**EXERCISE AIM**
Look through the records and copy each line with the string "advancements" in it.

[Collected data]
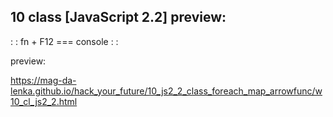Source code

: ## 10 class [JavaScript 2.2] preview:

: : fn + F12 === console : : 

preview: 

https://mag-da-lenka.github.io/hack_your_future/10_js2_2_class_foreach_map_arrowfunc/w10_cl_js2_2.html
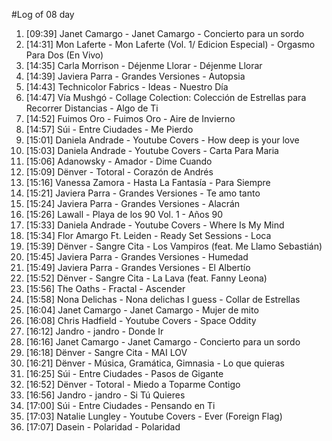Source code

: #Log of 08 day

1. [09:39] Janet Camargo - Janet Camargo - Concierto para un sordo
1. [14:31] Mon Laferte - Mon Laferte (Vol. 1/ Edicion Especial) - Orgasmo Para Dos (En Vivo)
1. [14:35] Carla Morrison - Déjenme Llorar - Déjenme Llorar
1. [14:39] Javiera Parra - Grandes Versiones - Autopsia
1. [14:43] Technicolor Fabrics - Ideas - Nuestro Día
1. [14:47] Vía Mushgó - Collage Colection: Colección de Estrellas para Recorrer Distancias - Algo de Ti
1. [14:52] Fuimos Oro - Fuimos Oro - Aire de Invierno
1. [14:57] Súi - Entre Ciudades - Me Pierdo
1. [15:01] Daniela Andrade - Youtube Covers - How deep is your love
1. [15:03] Daniela Andrade - Youtube Covers - Carta Para Maria
1. [15:06] Adanowsky - Amador - Dime Cuando
1. [15:09] Dënver - Totoral - Corazón de Andrés
1. [15:16] Vanessa Zamora - Hasta La Fantasía - Para Siempre
1. [15:21] Javiera Parra - Grandes Versiones - Te amo tanto
1. [15:24] Javiera Parra - Grandes Versiones - Alacrán
1. [15:26] Lawall - Playa de los 90 Vol. 1 - Años 90
1. [15:33] Daniela Andrade - Youtube Covers - Where Is My Mind
1. [15:34] Flor Amargo Ft. Leiden - Ready Set Sessions - Loca
1. [15:39] Dënver - Sangre Cita - Los Vampiros (feat. Me Llamo Sebastián)
1. [15:45] Javiera Parra - Grandes Versiones - Humedad
1. [15:49] Javiera Parra - Grandes Versiones - El Albertío
1. [15:52] Dënver - Sangre Cita - La Lava (feat. Fanny Leona)
1. [15:56] The Oaths - Fractal - Ascender
1. [15:58] Nona Delichas - Nona delichas I guess - Collar de Estrellas
1. [16:04] Janet Camargo - Janet Camargo - Mujer de mito
1. [16:08] Chris Hadfield - Youtube Covers - Space Oddity
1. [16:12] Jandro - jandro - Donde Ir
1. [16:16] Janet Camargo - Janet Camargo - Concierto para un sordo
1. [16:18] Dënver - Sangre Cita - MAI LOV
1. [16:21] Dënver - Música, Gramática, Gimnasia - Lo que quieras
1. [16:25] Súi - Entre Ciudades - Pasos de Gigante
1. [16:52] Dënver - Totoral - Miedo a Toparme Contigo
1. [16:56] Jandro - jandro - Si Tú Quieres
1. [17:00] Súi - Entre Ciudades - Pensando en Ti
1. [17:03] Natalie Lungley - Youtube Covers - Ever (Foreign Flag)
1. [17:07] Dasein - Polaridad - Polaridad

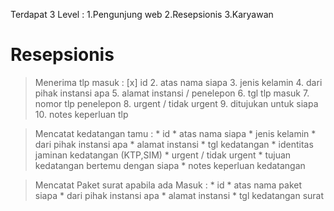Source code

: Terdapat 3 Level : 
    1.Pengunjung web
    2.Resepsionis
    3.Karyawan

# Resepsionis 
> Menerima tlp masuk : 
    [x] id
    2. atas nama siapa
    3. jenis kelamin
    4. dari pihak instansi apa
    5. alamat instansi / penelepon
    6. tgl tlp masuk
    7. nomor tlp penelepon
    8. urgent / tidak urgent
    9. ditujukan untuk siapa
    10. notes keperluan tlp

> Mencatat kedatangan tamu : 
    * id
    * atas nama siapa
    * jenis kelamin
    * dari pihak instansi apa
    * alamat instansi 
    * tgl kedatangan
    * identitas jaminan kedatangan (KTP,SIM)
    * urgent / tidak urgent
    * tujuan kedatangan  bertemu dengan siapa
    * notes keperluan kedatangan

> Mencatat Paket surat apabila ada Masuk :
    * id
    * atas nama paket siapa
    * dari pihak instansi apa
    * alamat instansi
    * tgl kedatangan surat


    

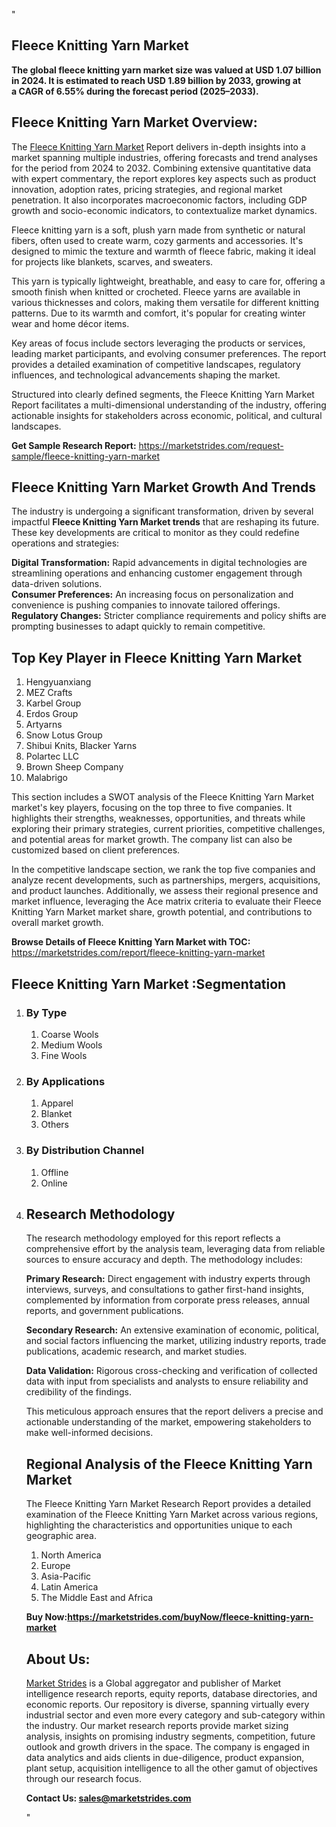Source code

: "<h2>Fleece Knitting Yarn Market</h2>
<p><strong>The global fleece knitting yarn market size was valued at USD 1.07 billion in 2024. It is estimated to reach USD 1.89 billion by 2033, growing at a CAGR of 6.55% during the forecast period (2025–2033).</strong></p>
<h2>Fleece Knitting Yarn Market Overview:</h2>
<p>The <a href=https://marketstrides.com/report/fleece-knitting-yarn-market>Fleece Knitting Yarn Market</a><strong> </strong>Report delivers in-depth insights into a market spanning multiple industries, offering forecasts and trend analyses for the period from 2024 to 2032. Combining extensive quantitative data with expert commentary, the report explores key aspects such as product innovation, adoption rates, pricing strategies, and regional market penetration. It also incorporates macroeconomic factors, including GDP growth and socio-economic indicators, to contextualize market dynamics.</p>
<p>Fleece knitting yarn is a soft, plush yarn made from synthetic or natural fibers, often used to create warm, cozy garments and accessories. It's designed to mimic the texture and warmth of fleece fabric, making it ideal for projects like blankets, scarves, and sweaters.

This yarn is typically lightweight, breathable, and easy to care for, offering a smooth finish when knitted or crocheted. Fleece yarns are available in various thicknesses and colors, making them versatile for different knitting patterns. Due to its warmth and comfort, it's popular for creating winter wear and home décor items.</p>
<p>Key areas of focus include sectors leveraging the products or services, leading market participants, and evolving consumer preferences. The report provides a detailed examination of competitive landscapes, regulatory influences, and technological advancements shaping the market.</p>
<p>Structured into clearly defined segments, the Fleece Knitting Yarn Market Report facilitates a multi-dimensional understanding of the industry, offering actionable insights for stakeholders across economic, political, and cultural landscapes.</p>
<p><strong>Get Sample Research Report:</strong> <a href=https://marketstrides.com/request-sample/fleece-knitting-yarn-market>https://marketstrides.com/request-sample/fleece-knitting-yarn-market</a></p>
<h2>Fleece Knitting Yarn Market Growth And Trends</h2>
<p>The industry is undergoing a significant transformation, driven by several impactful <strong>Fleece Knitting Yarn Market trends</strong> that are reshaping its future. These key developments are critical to monitor as they could redefine operations and strategies:</p>
<p><strong>Digital Transformation:</strong> Rapid advancements in digital technologies are streamlining operations and enhancing customer engagement through data-driven solutions.<br /><strong>Consumer Preferences:</strong> An increasing focus on personalization and convenience is pushing companies to innovate tailored offerings.<br /><strong>Regulatory Changes:</strong> Stricter compliance requirements and policy shifts are prompting businesses to adapt quickly to remain competitive.</p>
<h2>Top Key Player in Fleece Knitting Yarn Market</h2>
<p><ol>
<li>Hengyuanxiang</li>
<li>MEZ Crafts</li>
<li>Karbel Group</li>
<li>Erdos Group</li>
<li>Artyarns</li>
<li>Snow Lotus Group</li>
<li>Shibui Knits, Blacker Yarns</li>
<li>Polartec LLC</li>
<li>Brown Sheep Company</li>
<li>Malabrigo</li>
</ol></p>
<p>This section includes a SWOT analysis of the Fleece Knitting Yarn Market market's key players, focusing on the top three to five companies. It highlights their strengths, weaknesses, opportunities, and threats while exploring their primary strategies, current priorities, competitive challenges, and potential areas for market growth. The company list can also be customized based on client preferences.</p>
<p>In the competitive landscape section, we rank the top five companies and analyze recent developments, such as partnerships, mergers, acquisitions, and product launches. Additionally, we assess their regional presence and market influence, leveraging the Ace matrix criteria to evaluate their Fleece Knitting Yarn Market market share, growth potential, and contributions to overall market growth.</p>
<p><strong>Browse Details of Fleece Knitting Yarn Market with TOC:</strong> <a href=https://marketstrides.com/report/fleece-knitting-yarn-market>https://marketstrides.com/report/fleece-knitting-yarn-market</a></p>
<h2>Fleece Knitting Yarn Market :Segmentation</h2>
<p><ol>
<li>
<h3>By Type</h3>
<ol>
<li>Coarse Wools</li>
<li>Medium Wools</li>
<li>Fine Wools</li>
</ol>
</li>
<li>
<h3>By Applications</h3>
<ol>
<li>Apparel</li>
<li>Blanket</li>
<li>Others</li>
</ol>
</li>
<li>
<h3>By Distribution Channel</h3>
<ol>
<li>Offline</li>
<li>Online</li>
</ol>
</li>
<li></p>
<h2>Research Methodology</h2>
<p>The research methodology employed for this report reflects a comprehensive effort by the analysis team, leveraging data from reliable sources to ensure accuracy and depth. The methodology includes:</p>
<p><strong>Primary Research:</strong> Direct engagement with industry experts through interviews, surveys, and consultations to gather first-hand insights, complemented by information from corporate press releases, annual reports, and government publications.</p>
<p><strong>Secondary Research:</strong> An extensive examination of economic, political, and social factors influencing the market, utilizing industry reports, trade publications, academic research, and market studies.</p>
<p><strong>Data Validation:</strong> Rigorous cross-checking and verification of collected data with input from specialists and analysts to ensure reliability and credibility of the findings.</p>
<p>This meticulous approach ensures that the report delivers a precise and actionable understanding of the market, empowering stakeholders to make well-informed decisions.</p>
<h2>Regional Analysis of the Fleece Knitting Yarn Market</h2>
<p>The Fleece Knitting Yarn Market Research Report provides a detailed examination of the Fleece Knitting Yarn Market across various regions, highlighting the characteristics and opportunities unique to each geographic area.</p>
<p><ol>
<li>North America</li>
<li>Europe</li>
<li>Asia-Pacific</li>
<li>Latin America</li>
<li>The Middle East and Africa</li>
</ol></p>
<p><strong>Buy Now:<a href=https://marketstrides.com/buyNow/fleece-knitting-yarn-market?price=single_price>https://marketstrides.com/buyNow/fleece-knitting-yarn-market</a></strong></p>
<h2>About Us:</h2>
<p><a href=https://marketstrides.com/>Market Strides</a> is a Global aggregator and publisher of Market intelligence research reports, equity reports, database directories, and economic reports. Our repository is diverse, spanning virtually every industrial sector and even more every category and sub-category within the industry. Our market research reports provide market sizing analysis, insights on promising industry segments, competition, future outlook and growth drivers in the space. The company is engaged in data analytics and aids clients in due-diligence, product expansion, plant setup, acquisition intelligence to all the other gamut of objectives through our research focus.</p>
<p><strong>Contact Us: <a href=mailto:sales@marketstrides.com>sales@marketstrides.com</a></strong></p>"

**REPLY**
<p>Key areas of focus include sectors leveraging the products or services, leading market participants, and evolving consumer preferences. The report provides a detailed examination of competitive landscapes, regulatory influences, and technological advancements shaping the market.</p>
<p><strong>Digital Transformation:</strong> Rapid advancements in digital technologies are streamlining operations and enhancing customer engagement through data-driven solutions.<br /><strong>Consumer Preferences:</strong> An increasing focus on personalization and convenience is pushing companies to innovate tailored offerings.<br /><strong>Regulatory Changes:</strong> Stricter compliance requirements and policy shifts are prompting businesses to adapt quickly to remain competitive.</p>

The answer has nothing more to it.